═══ Source records ═══

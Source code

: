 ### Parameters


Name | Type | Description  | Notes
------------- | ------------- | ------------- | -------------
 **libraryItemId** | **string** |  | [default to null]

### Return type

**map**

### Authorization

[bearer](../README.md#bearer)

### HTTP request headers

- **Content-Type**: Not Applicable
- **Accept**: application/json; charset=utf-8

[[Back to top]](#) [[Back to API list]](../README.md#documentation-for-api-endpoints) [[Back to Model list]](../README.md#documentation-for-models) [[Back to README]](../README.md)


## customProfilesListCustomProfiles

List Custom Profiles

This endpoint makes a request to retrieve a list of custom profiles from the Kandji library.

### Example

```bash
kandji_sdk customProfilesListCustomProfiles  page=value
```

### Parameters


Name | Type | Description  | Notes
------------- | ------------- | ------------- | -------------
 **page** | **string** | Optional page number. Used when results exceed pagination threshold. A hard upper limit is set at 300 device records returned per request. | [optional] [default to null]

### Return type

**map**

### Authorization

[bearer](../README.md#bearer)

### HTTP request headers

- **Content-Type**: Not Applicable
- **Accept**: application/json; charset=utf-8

═══

# What is needed:
The response must consist of all the data, reproduced without alteration.

# Output of the exercise:
Source code

: ### Parameters


Name | Type | Description  | Notes
------------- | ------------- | ------------- | -------------
 **libraryItemId** | **string** |  | [default to null]

### Return type

**map**

### Authorization

[bearer](../README.md#bearer)

### HTTP request headers

- **Content-Type**: Not Applicable
- **Accept**: application/json; charset=utf-8

[[Back to top]](#) [[Back to API list]](../README.md#documentation-for-api-endpoints) [[Back to Model list]](../README.md#documentation-for-models) [[Back to README]](../README.md)


## customProfilesListCustomProfiles

List Custom Profiles

This endpoint makes a request to retrieve a list of custom profiles from the Kandji library.

### Example

```bash
kandji_sdk customProfilesListCustomProfiles  page=value
```

### Parameters


Name | Type | Description  | Notes
------------- | ------------- | ------------- | -------------
 **page** | **string** | Optional page number. Used when results exceed pagination threshold. A hard upper limit is set at 300 device records returned per request. | [optional] [default to null]

### Return type

**map**

### Authorization

[bearer](../README.md#bearer)

### HTTP request headers

- **Content-Type**: Not Applicable
- **Accept**: application/json; charset=utf-8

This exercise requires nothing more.